• [Task directions]
Wherever a line holds the word "username", copy that line from the data.

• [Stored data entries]
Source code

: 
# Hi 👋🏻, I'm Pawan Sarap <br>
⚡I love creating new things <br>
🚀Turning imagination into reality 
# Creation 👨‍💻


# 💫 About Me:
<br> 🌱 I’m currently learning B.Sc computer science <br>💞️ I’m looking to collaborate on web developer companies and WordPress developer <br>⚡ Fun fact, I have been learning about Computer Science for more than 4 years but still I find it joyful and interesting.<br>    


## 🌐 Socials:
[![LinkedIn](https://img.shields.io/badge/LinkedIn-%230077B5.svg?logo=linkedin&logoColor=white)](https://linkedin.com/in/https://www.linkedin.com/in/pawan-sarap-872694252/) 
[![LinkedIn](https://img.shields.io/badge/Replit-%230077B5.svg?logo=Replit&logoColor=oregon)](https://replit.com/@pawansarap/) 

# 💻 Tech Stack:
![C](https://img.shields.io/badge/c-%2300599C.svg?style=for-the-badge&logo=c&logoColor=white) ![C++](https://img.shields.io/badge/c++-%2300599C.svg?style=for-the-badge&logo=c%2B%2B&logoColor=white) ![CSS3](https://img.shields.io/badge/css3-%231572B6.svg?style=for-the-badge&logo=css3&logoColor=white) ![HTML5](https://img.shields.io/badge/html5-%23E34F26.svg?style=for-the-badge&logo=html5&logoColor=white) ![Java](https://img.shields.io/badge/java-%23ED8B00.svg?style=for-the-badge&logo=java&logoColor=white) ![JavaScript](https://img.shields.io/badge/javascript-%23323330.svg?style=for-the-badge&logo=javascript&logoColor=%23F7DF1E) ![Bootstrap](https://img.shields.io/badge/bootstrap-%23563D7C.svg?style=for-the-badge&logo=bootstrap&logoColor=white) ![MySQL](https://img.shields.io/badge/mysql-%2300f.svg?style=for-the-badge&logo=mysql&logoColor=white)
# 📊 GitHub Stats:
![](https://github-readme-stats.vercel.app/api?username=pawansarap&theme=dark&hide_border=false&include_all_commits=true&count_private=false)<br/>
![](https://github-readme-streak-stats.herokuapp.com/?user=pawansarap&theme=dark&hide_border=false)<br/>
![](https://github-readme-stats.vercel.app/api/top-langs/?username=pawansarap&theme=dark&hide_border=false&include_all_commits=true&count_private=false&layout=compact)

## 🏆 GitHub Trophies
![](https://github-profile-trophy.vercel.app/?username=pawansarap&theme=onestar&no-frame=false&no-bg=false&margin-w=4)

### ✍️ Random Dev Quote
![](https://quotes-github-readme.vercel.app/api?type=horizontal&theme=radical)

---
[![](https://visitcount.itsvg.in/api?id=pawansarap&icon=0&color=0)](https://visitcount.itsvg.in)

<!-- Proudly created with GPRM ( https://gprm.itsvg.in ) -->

• [Answer section]
![](https://github-readme-stats.vercel.app/api?username=pawansarap&theme=dark&hide_border=false&include_all_commits=true&count_private=false)<br/>
![](https://github-readme-stats.vercel.app/api/top-langs/?username=pawansarap&theme=dark&hide_border=false&include_all_commits=true&count_private=false&layout=compact)
![](https://github-profile-trophy.vercel.app/?username=pawansarap&theme=onestar&no-frame=false&no-bg=false&margin-w=4)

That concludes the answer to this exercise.